Asli işlevine dönerek! Kuruluş amacı neyse o amaca odaklanarak. Bu ruhani kurum Dünyanın en eski kurumudur, çünkü kurucusu Tanrıdır. Ve dünyanın sonuna kadar hep var olacaktır. Şu an yeryüzündeki hiçbir devlet yokken kilise kurumu vardı.
Hristiyan iman hareketi -Özellikle Doğu kilisesi- global anlamda yeniden formatlanmalıdır. Bir gerçek var ki Dünyayı ve insanı en iyi Allahadamı tanır ve yorumlar, bu doğru. Birçok konuda bu kurumun görüş bildirmesi doğaldır ve olmalıdır. Ancak Burada gördüğümüz kadarıyla kilisenin üstlendiği rol siyasi önderliktir. İşte itirazımız bunadır… Bu çok önemli sıkıntılar barındırır. Ruhsal önderlerin mümkün olduğu kadar el etek çekmesi gereken yer siyasi eylemler içinde olan birlikteliklerdir.

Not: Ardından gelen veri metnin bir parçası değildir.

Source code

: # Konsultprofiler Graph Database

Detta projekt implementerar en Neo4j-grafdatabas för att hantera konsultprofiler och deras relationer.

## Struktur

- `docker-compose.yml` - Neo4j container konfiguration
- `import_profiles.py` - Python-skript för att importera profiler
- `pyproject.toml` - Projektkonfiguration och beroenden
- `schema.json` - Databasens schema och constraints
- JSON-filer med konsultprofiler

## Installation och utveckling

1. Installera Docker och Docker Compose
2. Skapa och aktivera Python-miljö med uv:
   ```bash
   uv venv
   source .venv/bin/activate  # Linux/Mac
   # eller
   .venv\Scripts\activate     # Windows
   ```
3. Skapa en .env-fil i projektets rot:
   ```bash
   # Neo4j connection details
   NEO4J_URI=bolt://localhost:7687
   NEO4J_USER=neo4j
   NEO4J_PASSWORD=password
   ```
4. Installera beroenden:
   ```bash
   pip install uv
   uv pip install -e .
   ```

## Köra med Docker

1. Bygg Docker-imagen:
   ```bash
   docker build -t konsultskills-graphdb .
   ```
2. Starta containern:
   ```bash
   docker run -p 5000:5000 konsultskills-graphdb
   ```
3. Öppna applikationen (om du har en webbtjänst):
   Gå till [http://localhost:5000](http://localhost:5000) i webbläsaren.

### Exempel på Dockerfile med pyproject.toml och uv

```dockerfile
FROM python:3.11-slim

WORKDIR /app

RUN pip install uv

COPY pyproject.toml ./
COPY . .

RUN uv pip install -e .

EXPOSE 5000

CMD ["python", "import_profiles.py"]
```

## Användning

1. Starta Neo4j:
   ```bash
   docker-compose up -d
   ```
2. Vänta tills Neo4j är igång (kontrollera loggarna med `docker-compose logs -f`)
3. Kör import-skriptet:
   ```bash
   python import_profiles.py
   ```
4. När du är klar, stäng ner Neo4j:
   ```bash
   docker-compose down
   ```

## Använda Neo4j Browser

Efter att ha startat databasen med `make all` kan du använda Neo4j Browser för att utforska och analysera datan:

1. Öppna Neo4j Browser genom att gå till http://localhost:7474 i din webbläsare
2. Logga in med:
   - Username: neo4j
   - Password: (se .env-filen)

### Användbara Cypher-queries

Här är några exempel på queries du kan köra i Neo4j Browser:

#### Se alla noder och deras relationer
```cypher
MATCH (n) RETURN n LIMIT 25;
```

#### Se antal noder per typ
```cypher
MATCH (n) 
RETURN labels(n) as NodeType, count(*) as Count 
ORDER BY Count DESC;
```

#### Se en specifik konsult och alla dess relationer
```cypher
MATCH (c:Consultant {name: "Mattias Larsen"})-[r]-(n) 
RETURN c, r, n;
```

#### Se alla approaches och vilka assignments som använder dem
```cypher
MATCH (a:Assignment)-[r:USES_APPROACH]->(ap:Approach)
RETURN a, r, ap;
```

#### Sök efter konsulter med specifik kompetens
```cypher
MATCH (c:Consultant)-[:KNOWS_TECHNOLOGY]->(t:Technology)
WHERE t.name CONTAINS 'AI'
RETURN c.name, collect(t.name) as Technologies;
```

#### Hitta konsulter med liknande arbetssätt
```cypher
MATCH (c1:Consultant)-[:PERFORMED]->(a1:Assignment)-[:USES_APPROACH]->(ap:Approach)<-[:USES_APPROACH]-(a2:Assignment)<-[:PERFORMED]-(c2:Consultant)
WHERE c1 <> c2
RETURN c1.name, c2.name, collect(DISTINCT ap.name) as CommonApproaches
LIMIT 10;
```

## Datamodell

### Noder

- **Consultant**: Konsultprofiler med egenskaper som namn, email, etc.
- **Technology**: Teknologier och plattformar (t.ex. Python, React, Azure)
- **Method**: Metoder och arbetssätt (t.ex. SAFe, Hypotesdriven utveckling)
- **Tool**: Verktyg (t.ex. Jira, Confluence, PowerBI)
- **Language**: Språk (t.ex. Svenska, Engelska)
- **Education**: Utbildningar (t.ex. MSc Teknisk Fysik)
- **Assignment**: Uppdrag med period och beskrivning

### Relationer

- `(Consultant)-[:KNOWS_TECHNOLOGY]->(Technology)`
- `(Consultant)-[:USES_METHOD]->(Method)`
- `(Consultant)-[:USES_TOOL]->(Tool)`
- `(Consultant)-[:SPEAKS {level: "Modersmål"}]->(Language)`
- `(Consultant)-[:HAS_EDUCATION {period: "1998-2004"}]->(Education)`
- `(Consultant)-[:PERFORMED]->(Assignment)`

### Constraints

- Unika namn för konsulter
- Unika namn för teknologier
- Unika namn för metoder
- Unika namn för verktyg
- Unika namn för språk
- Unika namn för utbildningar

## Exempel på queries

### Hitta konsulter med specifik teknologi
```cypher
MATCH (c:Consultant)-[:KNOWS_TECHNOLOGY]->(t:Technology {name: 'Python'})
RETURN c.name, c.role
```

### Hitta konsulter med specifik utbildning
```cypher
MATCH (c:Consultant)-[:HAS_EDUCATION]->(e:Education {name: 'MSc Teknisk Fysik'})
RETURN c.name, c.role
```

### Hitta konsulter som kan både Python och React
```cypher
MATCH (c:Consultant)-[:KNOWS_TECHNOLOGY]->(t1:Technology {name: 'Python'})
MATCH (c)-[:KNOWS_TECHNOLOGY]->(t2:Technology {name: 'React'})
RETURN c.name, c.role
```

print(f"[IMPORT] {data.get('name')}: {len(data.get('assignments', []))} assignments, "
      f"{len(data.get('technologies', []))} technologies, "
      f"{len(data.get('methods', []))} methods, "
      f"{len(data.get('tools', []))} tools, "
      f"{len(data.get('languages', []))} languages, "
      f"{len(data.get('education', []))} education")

Din adamının yeri kilisedir ve hareket alanı kalın çizgilerle çizilmiştir.
Siyaset demek bazen hristiyan amentüsüne çok da uymayan şeyleri görmezden gelmek bazen iftar sofralarına konuk olmak gibi hristiyan imanına taban tabana zıt aktivitelerde bulunmak demektir. Dolayısıyla sadece Tanrısal doğruları çiğnemek suretiyle Tanrısal öfkeye maruz kalmaz aynı zamanda sizi izleyen ruhsal öğrencilerinize de çok yanlış örnek olmuş olursunuz.
Burada şu soru pekala akla gelebilir. Peki bu misyona kilisemi talip yoksa halk mı bunu böyle istiyor? Yani Süryani din adamını siyasi önder olarak kim tayin ediyor. Kendisi mi? Yoksa halk mı?
Bu soru cevabı zor bir soru, yumurta mı tavuktan tavuk mu yumurtadan çıktı paradoksu gibi. Bu bize belki de hiç kolay olmasa da Süryani toplumunun ve pek tabii doğu kilisesinin bir evrim geçirmesi gerekliliğini düşündürmekte.
Yukarıda yazdığımı yineleyeceğim Kilise demokrasi ile değil teokrasi ile yönetilir. Ve sadece yukarıdan emir alır. Dolayısıyla güçlü bir ruhani yaşam gerektirir. Bu da dünyevi tartışmalarda görüş bildirmekten öteye bir aktiviteye izin vermez. Fazlası ruhani gelişmenin önünde engeldir. Kilisenin patronu Tanrıdır ve patrona itaat etmeyen işçi kovulur.